▶ **WHAT YOU WILL DO**: Copy each line of the entries beneath that contains the word "的名词性物主代词是".

▶ **DATA FOR THIS TASK**:
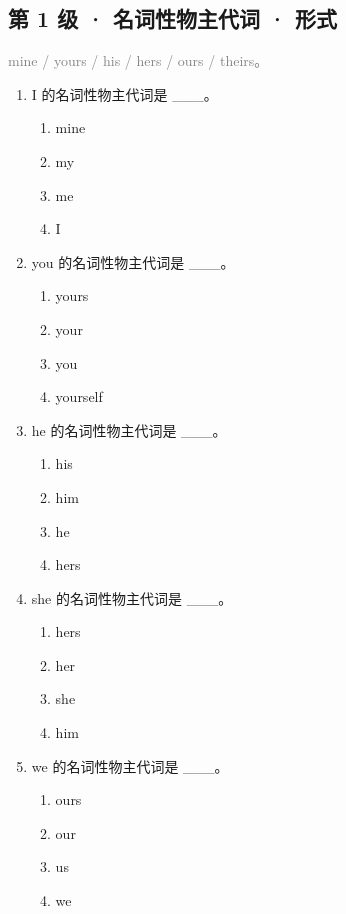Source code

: \documentclass[11pt,a4paper]{ctexart}
\begin{document}
\subsection*{第 1 级 · 名词性物主代词 · 形式}
\noindent\textcolor{gray}{mine / yours / his / hers / ours / theirs。}\par\smallskip
\begin{enumerate}[leftmargin=*,itemsep=4pt]
\item I 的名词性物主代词是 \_\_\_。
\begin{enumerate}[label=\Alph*.,leftmargin=2em,itemsep=1pt,topsep=2pt]
\item mine
\item my
\item me
\item I
\end{enumerate}
\item you 的名词性物主代词是 \_\_\_。
\begin{enumerate}[label=\Alph*.,leftmargin=2em,itemsep=1pt,topsep=2pt]
\item yours
\item your
\item you
\item yourself
\end{enumerate}
\item he 的名词性物主代词是 \_\_\_。
\begin{enumerate}[label=\Alph*.,leftmargin=2em,itemsep=1pt,topsep=2pt]
\item his
\item him
\item he
\item hers
\end{enumerate}
\item she 的名词性物主代词是 \_\_\_。
\begin{enumerate}[label=\Alph*.,leftmargin=2em,itemsep=1pt,topsep=2pt]
\item hers
\item her
\item she
\item him
\end{enumerate}
\item we 的名词性物主代词是 \_\_\_。
\begin{enumerate}[label=\Alph*.,leftmargin=2em,itemsep=1pt,topsep=2pt]
\item ours
\item our
\item us
\item we
\end{enumerate}

\end{enumerate}
\end{document}
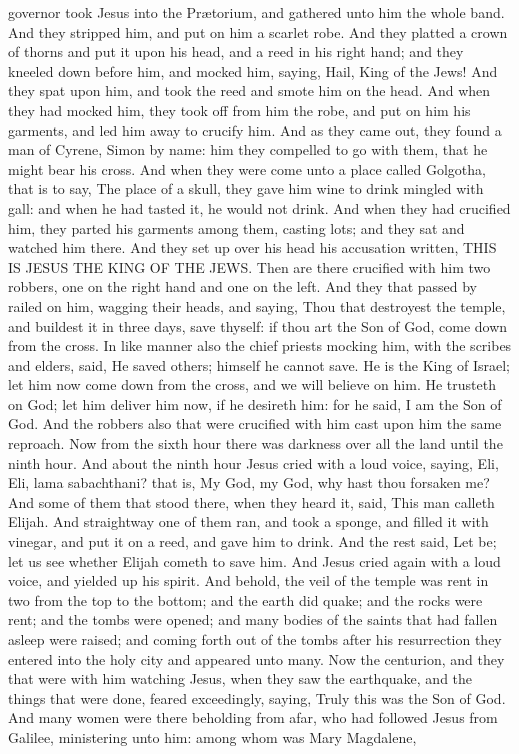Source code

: governor took Jesus into the Prætorium, and gathered unto him the whole band. And they stripped him, and put on him a scarlet robe. And they platted a crown of thorns and put it upon his head, and a reed in his right hand; and they kneeled down before him, and mocked him, saying, Hail, King of the Jews! And they spat upon him, and took the reed and smote him on the head. And when they had mocked him, they took off from him the robe, and put on him his garments, and led him away to crucify him.  And as they came out, they found a man of Cyrene, Simon by name: him they compelled to go with them, that he might bear his cross.  And when they were come unto a place called Golgotha, that is to say, The place of a skull, they gave him wine to drink mingled with gall: and when he had tasted it, he would not drink. And when they had crucified him, they parted his garments among them, casting lots; and they sat and watched him there. And they set up over his head his accusation written, THIS IS JESUS THE KING OF THE JEWS. Then are there crucified with him two robbers, one on the right hand and one on the left. And they that passed by railed on him, wagging their heads, and saying, Thou that destroyest the temple, and buildest it in three days, save thyself: if thou art the Son of God, come down from the cross. In like manner also the chief priests mocking him, with the scribes and elders, said, He saved others; himself he cannot save. He is the King of Israel; let him now come down from the cross, and we will believe on him. He trusteth on God; let him deliver him now, if he desireth him: for he said, I am the Son of God. And the robbers also that were crucified with him cast upon him the same reproach.  Now from the sixth hour there was darkness over all the land until the ninth hour. And about the ninth hour Jesus cried with a loud voice, saying, Eli, Eli, lama sabachthani? that is, My God, my God, why hast thou forsaken me? And some of them that stood there, when they heard it, said, This man calleth Elijah. And straightway one of them ran, and took a sponge, and filled it with vinegar, and put it on a reed, and gave him to drink. And the rest said, Let be; let us see whether Elijah cometh to save him. And Jesus cried again with a loud voice, and yielded up his spirit. And behold, the veil of the temple was rent in two from the top to the bottom; and the earth did quake; and the rocks were rent; and the tombs were opened; and many bodies of the saints that had fallen asleep were raised; and coming forth out of the tombs after his resurrection they entered into the holy city and appeared unto many. Now the centurion, and they that were with him watching Jesus, when they saw the earthquake, and the things that were done, feared exceedingly, saying, Truly this was the Son of God. And many women were there beholding from afar, who had followed Jesus from Galilee, ministering unto him: among whom was Mary Magdalene,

▶ **SOLVED PROBLEM**:
\item I 的名词性物主代词是 \_\_\_。
\item you 的名词性物主代词是 \_\_\_。
\item he 的名词性物主代词是 \_\_\_。
\item she 的名词性物主代词是 \_\_\_。
\item we 的名词性物主代词是 \_\_\_。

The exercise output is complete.